Week 1
Goederenrecht: Relatie tussen persoon en goed.
Relatief recht: van belang voor bepaalde personen die met elkaar in rechtspositie staan.
Absoluut recht: kan tegen iedereen worden ingeroepen, bijv. eigendomsrecht.
Goed, zaak en vermogensrecht
Art. 3:1 BW; Goederen zijn alle zaken en vermogensrechten.
Art. 3:2 BW; Zaken zijn voor menselijke beheersing vatbare stoffelijke objecten.
Art. 3:3 BW; Zaken kunnen onroerend of roerend zijn.
Art. 3:6 BW; Vermogensrechten zijn rechten (dus geen zaken) die een financiële waarde in
zich dragen, en komen een bepaald persoon toe.
Absolute rechten die enkel op een zaak betrekking hebben zijn:
- Recht van eigendom
- Recht van erfdienstbaarheid
- Recht van erfpacht
- Recht van opstal
- Appartementsrecht
Absolute rechten die zowel op een zaak als vermogensrecht betrekking kunnen hebben zijn:
- Recht van vruchtgebruik
- Pandrecht
- Hypotheekrecht
Art. 5:1 BW. Recht van eigendom is het meest omvattende recht.
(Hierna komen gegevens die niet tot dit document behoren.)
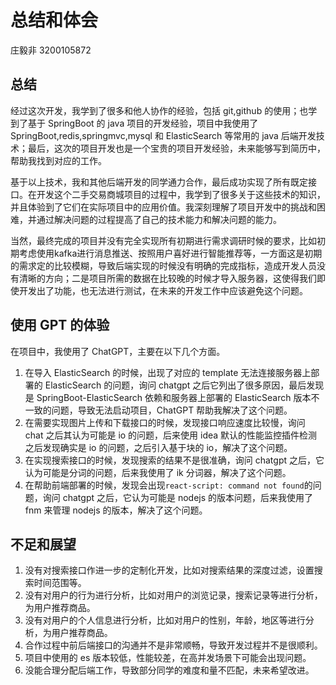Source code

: # 总结和体会

庄毅非 3200105872

## 总结

  经过这次开发，我学到了很多和他人协作的经验，包括 git,github 的使用；也学到了基于 SpringBoot 的 java 项目的开发经验，项目中我使用了 SpringBoot,redis,springmvc,mysql 和 ElasticSearch 等常用的 java 后端开发技术；最后，这次的项目开发也是一个宝贵的项目开发经验，未来能够写到简历中，帮助我找到对应的工作。

  基于以上技术，我和其他后端开发的同学通力合作，最后成功实现了所有既定接口。在开发这个二手交易商城项目的过程中，我学到了很多关于这些技术的知识，并且体验到了它们在实际项目中的应用价值。我深刻理解了项目开发中的挑战和困难，并通过解决问题的过程提高了自己的技术能力和解决问题的能力。

  当然，最终完成的项目并没有完全实现所有初期进行需求调研时候的要求，比如初期考虑使用kafka进行消息推送、按照用户喜好进行智能推荐等，一方面这是初期的需求定的比较模糊，导致后端实现的时候没有明确的完成指标，造成开发人员没有清晰的方向；二是项目所需的数据在比较晚的时候才导入服务器，这使得我们即使开发出了功能，也无法进行测试，在未来的开发工作中应该避免这个问题。

## 使用 GPT 的体验

在项目中，我使用了 ChatGPT，主要在以下几个方面。

1. 在导入 ElasticSearch 的时候，出现了对应的 template 无法连接服务器上部署的 ElasticSearch 的问题，询问 chatgpt 之后它列出了很多原因，最后发现是 SpringBoot-ElasticSearch 依赖和服务器上部署的 ElasticSearch 版本不一致的问题，导致无法启动项目，ChatGPT 帮助我解决了这个问题。
2. 在需要实现图片上传和下载接口的时候，发现接口响应速度比较慢，询问 chat 之后其认为可能是 io 的问题，后来使用 idea 默认的性能监控插件检测之后发现确实是 io 的问题，之后引入基于块的 io，解决了这个问题。
3. 在实现搜索接口的时候，发现搜索的结果不是很准确，询问 chatgpt 之后，它认为可能是分词的问题，后来我使用了 ik 分词器，解决了这个问题。
4. 在帮助前端部署的时候，发现会出现`react-script: command not found`的问题，询问 chatgpt 之后，它认为可能是 nodejs 的版本问题，后来我使用了 fnm 来管理 nodejs 的版本，解决了这个问题。

## 不足和展望

1. 没有对搜索接口作进一步的定制化开发，比如对搜索结果的深度过滤，设置搜索时间范围等。
2. 没有对用户的行为进行分析，比如对用户的浏览记录，搜索记录等进行分析，为用户推荐商品。
3. 没有对用户的个人信息进行分析，比如对用户的性别，年龄，地区等进行分析，为用户推荐商品。
4. 合作过程中前后端接口的沟通并不是非常顺畅，导致开发过程并不是很顺利。
5. 项目中使用的 es 版本较低，性能较差，在高并发场景下可能会出现问题。
6. 没能合理分配后端工作，导致部分同学的难度和量不匹配，未来希望改进。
Je mag goed waarop het recht rust
overdragen, gebruiken, bezwaren met recht, revindiceren, beschermen en vruchten gebruiken.
Aantal hoofdregels:
Eigendomsrecht is het moederrecht, alle andere rechten zijn beperkte rechten.
Beperkte rechten zijn dus tevens absolute rechten.
Naast eigendomsrecht kunnen alle andere absolute rechten op hun beurt optreden als
moederrecht ten behoeve van een ander absoluut recht.
Je kan alleen eigenaar zijn van zaken, niet van vermogensrechten.
Als moederrecht kan derhalve fungeren: Het eigendomsrecht, ander absoluut recht afgeleid uit het
eigendomsrecht, een geldvorderingsrecht.
Openbare registers
- Art. 3:17 BW Datgeen wat je moet inschrijven.
- Art. 3:17 lid 2 BW Huur- en pachtovereenkomsten zijn niet inschrijfbaar.
Bezit en houderschap
- Art. 3:107 lid 1 BW: Bezit is houden van een goed voor zichzelf. Bezitter = Possessor.
- Houderschap is het houden van een goed voor een ander. Houder = Detentor
- Goederen zijn vatbaar voor bezit en houderschap, bestanddelen niet.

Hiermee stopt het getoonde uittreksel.